There’s this view in spiritual circles and some wisdom teachings, that as an adult to find the Source and realize Awareness again, this constitutes a greater depth, a coming full circle to a more reflective or self-aware awareness. A “being aware of being aware” as one teacher puts it. So having transcended the healthy ego and the world of experiences and knowledge one had developed as a seemingly separate entity, I am reversing the movement to greater complexity and suffering, and going back to simplicity and peace, happiness.

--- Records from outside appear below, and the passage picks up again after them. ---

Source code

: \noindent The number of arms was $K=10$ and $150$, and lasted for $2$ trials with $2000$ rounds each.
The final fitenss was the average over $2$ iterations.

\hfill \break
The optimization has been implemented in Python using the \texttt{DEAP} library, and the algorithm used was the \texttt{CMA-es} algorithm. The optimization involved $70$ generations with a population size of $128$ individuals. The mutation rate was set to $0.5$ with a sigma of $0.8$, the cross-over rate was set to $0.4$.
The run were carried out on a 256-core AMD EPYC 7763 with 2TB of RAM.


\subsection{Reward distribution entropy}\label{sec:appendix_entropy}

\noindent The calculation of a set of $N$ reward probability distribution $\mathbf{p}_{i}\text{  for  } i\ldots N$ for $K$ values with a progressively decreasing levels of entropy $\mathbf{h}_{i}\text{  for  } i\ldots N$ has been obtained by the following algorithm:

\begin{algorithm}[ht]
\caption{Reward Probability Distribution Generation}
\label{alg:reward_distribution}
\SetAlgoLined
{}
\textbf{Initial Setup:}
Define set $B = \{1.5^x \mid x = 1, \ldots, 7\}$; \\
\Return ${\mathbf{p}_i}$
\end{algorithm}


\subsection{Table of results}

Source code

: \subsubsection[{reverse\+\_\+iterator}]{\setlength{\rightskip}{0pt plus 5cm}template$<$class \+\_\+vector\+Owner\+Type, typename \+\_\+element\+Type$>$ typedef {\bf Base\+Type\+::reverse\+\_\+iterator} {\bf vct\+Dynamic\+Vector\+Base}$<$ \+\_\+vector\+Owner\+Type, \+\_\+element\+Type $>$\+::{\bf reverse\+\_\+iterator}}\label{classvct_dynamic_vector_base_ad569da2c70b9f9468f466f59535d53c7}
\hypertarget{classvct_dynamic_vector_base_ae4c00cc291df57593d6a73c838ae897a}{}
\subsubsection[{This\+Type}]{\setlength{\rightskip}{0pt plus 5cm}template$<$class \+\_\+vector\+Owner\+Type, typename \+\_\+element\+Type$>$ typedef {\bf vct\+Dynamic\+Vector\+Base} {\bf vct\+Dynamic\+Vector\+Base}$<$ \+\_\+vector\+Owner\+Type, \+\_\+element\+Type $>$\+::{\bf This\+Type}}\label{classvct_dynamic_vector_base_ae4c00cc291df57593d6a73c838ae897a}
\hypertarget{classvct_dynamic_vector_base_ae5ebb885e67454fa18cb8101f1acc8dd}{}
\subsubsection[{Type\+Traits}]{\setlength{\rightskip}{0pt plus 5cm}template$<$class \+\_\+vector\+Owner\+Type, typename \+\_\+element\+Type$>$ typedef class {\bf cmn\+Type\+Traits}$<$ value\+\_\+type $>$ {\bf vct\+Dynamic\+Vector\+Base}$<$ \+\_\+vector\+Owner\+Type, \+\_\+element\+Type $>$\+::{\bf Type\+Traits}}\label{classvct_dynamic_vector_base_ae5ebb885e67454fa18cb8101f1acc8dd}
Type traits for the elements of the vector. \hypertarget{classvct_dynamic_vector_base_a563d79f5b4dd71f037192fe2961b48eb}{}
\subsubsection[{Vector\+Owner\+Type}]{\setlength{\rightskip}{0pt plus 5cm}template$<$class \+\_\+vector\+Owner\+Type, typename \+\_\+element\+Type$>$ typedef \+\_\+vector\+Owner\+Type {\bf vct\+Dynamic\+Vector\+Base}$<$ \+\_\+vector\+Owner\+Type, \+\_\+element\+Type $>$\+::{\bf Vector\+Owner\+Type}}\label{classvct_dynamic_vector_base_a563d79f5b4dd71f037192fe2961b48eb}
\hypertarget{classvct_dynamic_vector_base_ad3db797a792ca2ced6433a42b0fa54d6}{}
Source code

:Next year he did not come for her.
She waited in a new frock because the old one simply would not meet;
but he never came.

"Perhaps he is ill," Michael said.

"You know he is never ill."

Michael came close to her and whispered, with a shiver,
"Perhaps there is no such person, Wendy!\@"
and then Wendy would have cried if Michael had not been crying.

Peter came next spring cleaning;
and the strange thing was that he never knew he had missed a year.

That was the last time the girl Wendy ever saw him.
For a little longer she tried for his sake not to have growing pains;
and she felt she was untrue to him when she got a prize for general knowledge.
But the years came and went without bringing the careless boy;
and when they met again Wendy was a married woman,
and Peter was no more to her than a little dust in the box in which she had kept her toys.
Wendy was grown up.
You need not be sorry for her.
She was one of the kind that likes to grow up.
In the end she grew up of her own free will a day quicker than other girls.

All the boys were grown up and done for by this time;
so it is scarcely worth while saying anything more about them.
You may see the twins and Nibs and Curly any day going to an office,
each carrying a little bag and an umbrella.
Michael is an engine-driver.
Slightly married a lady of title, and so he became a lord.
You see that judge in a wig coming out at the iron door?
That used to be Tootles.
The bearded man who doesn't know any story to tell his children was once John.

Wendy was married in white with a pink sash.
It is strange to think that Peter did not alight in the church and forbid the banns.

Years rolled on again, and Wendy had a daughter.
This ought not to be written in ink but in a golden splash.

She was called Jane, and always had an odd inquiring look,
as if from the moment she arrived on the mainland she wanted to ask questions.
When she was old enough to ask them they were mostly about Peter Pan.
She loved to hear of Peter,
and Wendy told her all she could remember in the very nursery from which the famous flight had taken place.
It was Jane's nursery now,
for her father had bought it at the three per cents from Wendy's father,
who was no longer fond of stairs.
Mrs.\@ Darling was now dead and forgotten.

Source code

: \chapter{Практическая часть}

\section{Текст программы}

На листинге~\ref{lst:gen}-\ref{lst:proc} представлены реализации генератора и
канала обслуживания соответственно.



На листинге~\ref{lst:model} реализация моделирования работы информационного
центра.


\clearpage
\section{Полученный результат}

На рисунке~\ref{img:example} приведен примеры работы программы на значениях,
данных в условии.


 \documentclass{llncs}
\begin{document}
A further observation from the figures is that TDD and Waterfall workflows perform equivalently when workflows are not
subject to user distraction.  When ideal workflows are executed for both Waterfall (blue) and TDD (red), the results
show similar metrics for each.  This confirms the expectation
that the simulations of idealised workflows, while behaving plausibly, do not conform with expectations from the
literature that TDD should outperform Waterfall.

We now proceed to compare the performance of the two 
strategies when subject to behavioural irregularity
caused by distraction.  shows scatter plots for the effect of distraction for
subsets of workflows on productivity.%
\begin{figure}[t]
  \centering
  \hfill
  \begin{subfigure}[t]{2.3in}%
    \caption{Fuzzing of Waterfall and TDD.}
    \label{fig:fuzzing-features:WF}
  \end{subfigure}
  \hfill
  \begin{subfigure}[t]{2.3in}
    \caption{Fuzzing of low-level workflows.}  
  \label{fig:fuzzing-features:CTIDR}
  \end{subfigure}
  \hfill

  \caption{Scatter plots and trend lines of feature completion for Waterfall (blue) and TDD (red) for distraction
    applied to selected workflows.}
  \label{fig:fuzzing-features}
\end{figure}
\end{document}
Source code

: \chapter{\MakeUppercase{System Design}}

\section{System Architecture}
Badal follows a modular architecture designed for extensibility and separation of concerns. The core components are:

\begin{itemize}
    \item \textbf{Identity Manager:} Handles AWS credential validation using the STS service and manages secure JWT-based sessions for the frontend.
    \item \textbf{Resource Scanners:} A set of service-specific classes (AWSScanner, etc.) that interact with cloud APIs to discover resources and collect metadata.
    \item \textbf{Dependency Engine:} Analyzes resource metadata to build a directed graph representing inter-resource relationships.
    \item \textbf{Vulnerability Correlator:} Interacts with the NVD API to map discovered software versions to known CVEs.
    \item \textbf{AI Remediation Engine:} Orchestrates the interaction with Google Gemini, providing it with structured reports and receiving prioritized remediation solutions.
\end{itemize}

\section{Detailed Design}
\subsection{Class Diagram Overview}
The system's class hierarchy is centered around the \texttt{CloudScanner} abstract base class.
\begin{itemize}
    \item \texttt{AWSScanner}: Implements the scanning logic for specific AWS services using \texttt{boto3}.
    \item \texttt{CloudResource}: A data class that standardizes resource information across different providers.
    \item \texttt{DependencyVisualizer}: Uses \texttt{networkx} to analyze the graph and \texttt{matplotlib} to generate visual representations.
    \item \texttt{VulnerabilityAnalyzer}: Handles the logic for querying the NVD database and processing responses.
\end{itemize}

There is credit to this view in the sense that the love one has to offer is qualitatively different than the love of a baby or child. A child’s happiness may brighten some moments when we encounter them, but a sage’s happiness, or even a happy adult who isn’t a sage, can potentially have an effect far greater. What is “transmitted” from a sage? There’ nothing going from one place to another … since cause and effect are nothing but an imposed concept, what is actually going on? It’s hard to say, because it doesn’t fit into how we normally talk, think, understand, and see the world. Freedom is totally outside any box. Since nothing is actually separate in reality—there are no separate entities anywhere in existence—it stands to reason that as I change, everything changes. Psychologically, perception covers all; spiritually, All covers All: I am part and not separate from All. So seeing clearly What Is, not polluting the world with further reactions that add to the false perception that constitutes the error of being a separate self, “I” add to freedom. It makes no rational sense, but there it is.
This is not solipsism—it’s not saying that everything is in my mind—it’s saying everything in reality, which is both what is experiencing and being experienced as one and the same, always now, the reality of which is hidden to the normal senses, is at peace and shining freely in the unknown, knowing itself only.
It starts to sound like gibberish or poetry to talk about ultimate things. But that’s the nature of the game. To even talk about it as a subject, topic, separate thing or imagine it, is ridiculous in a way, a cosmic joke… but what can we do as minds, inherently limited? We want clues and guideposts.
This begs the question however of what if any real inner development happens, or if there is an “evolution of consciousness”. The Absolute, or Universal Consciousness doesn’t do anything or go anywhere or change in itSelf, which is the totality. This topic is worthy of investigation. At minimum, assumptions can be operating that affect our intentions and aims. The path is open, but ambiguous. Or at least is appears as such.